ACTIVITY:
Search term "publication": copy each line of the records that contains it.

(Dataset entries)
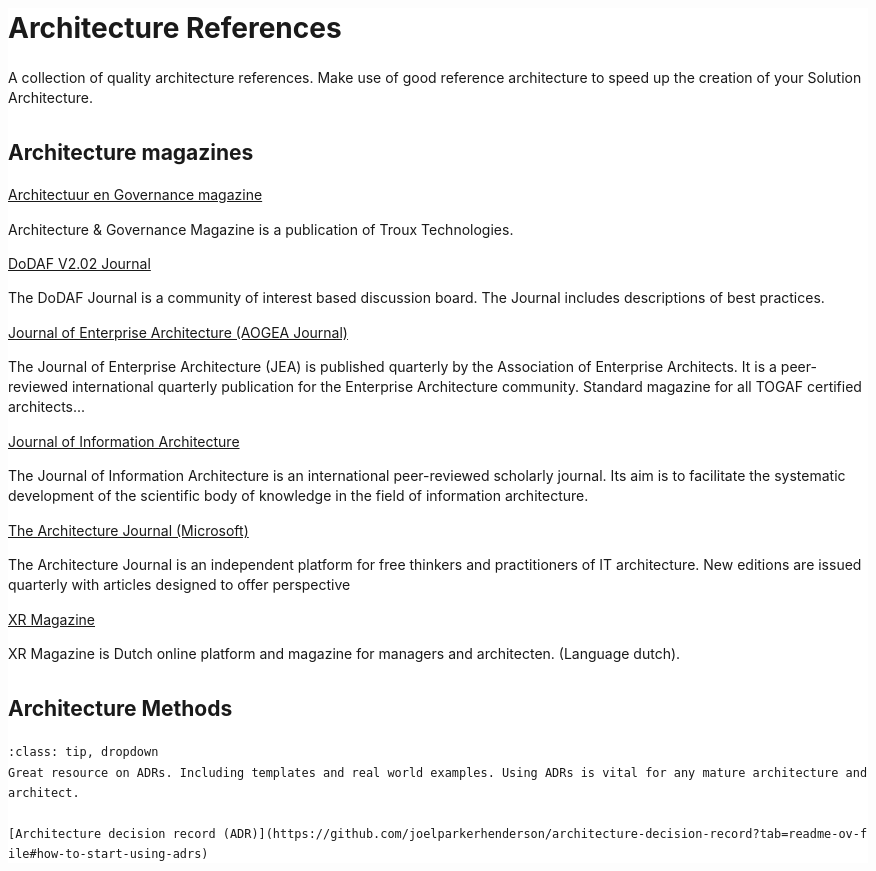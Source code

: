 # Architecture References

A collection of quality architecture references. Make use of good
reference architecture to speed up the creation of your Solution
Architecture.

## Architecture magazines

[Architectuur en Governance
magazine](http://www.architectureandgovernance.com/)

Architecture & Governance Magazine is a publication of Troux
Technologies.

[DoDAF V2.02
Journal](http://dodcio.defense.gov/Library/DoD-Architecture-Framework/dodaf20_journal/)

The DoDAF Journal is a community of interest based discussion board. The
Journal includes descriptions of best practices.

[Journal of Enterprise Architecture (AOGEA
Journal)](http://www.globalaea.org/?page=JEAOverview)

The Journal of Enterprise Architecture (JEA) is published quarterly by
the Association of Enterprise Architects. It is a peer-reviewed
international quarterly publication for the Enterprise Architecture
community. Standard magazine for all TOGAF certified architects...

[Journal of Information Architecture](http://journalofia.org/)

The Journal of Information Architecture is an international
peer-reviewed scholarly journal. Its aim is to facilitate the systematic
development of the scientific body of knowledge in the field of
information architecture.

[The Architecture Journal
(Microsoft)](http://msdn.microsoft.com/en-us/architecture/bb410935.aspx)

The Architecture Journal is an independent platform for free thinkers
and practitioners of IT architecture. New editions are issued quarterly
with articles designed to offer perspective

[XR Magazine](http://www.xr-magazine.nl/)

XR Magazine is Dutch online platform and magazine for managers and
architecten. (Language dutch).

## Architecture Methods

```{admonition} Architectural Decision Records 
:class: tip, dropdown
Great resource on ADRs. Including templates and real world examples. Using ADRs is vital for any mature architecture and architect.

[Architecture decision record (ADR)](https://github.com/joelparkerhenderson/architecture-decision-record?tab=readme-ov-file#how-to-start-using-adrs)

```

SOLUTION TO THE PROBLEM:
Architecture & Governance Magazine is a publication of Troux
international quarterly publication for the Enterprise Architecture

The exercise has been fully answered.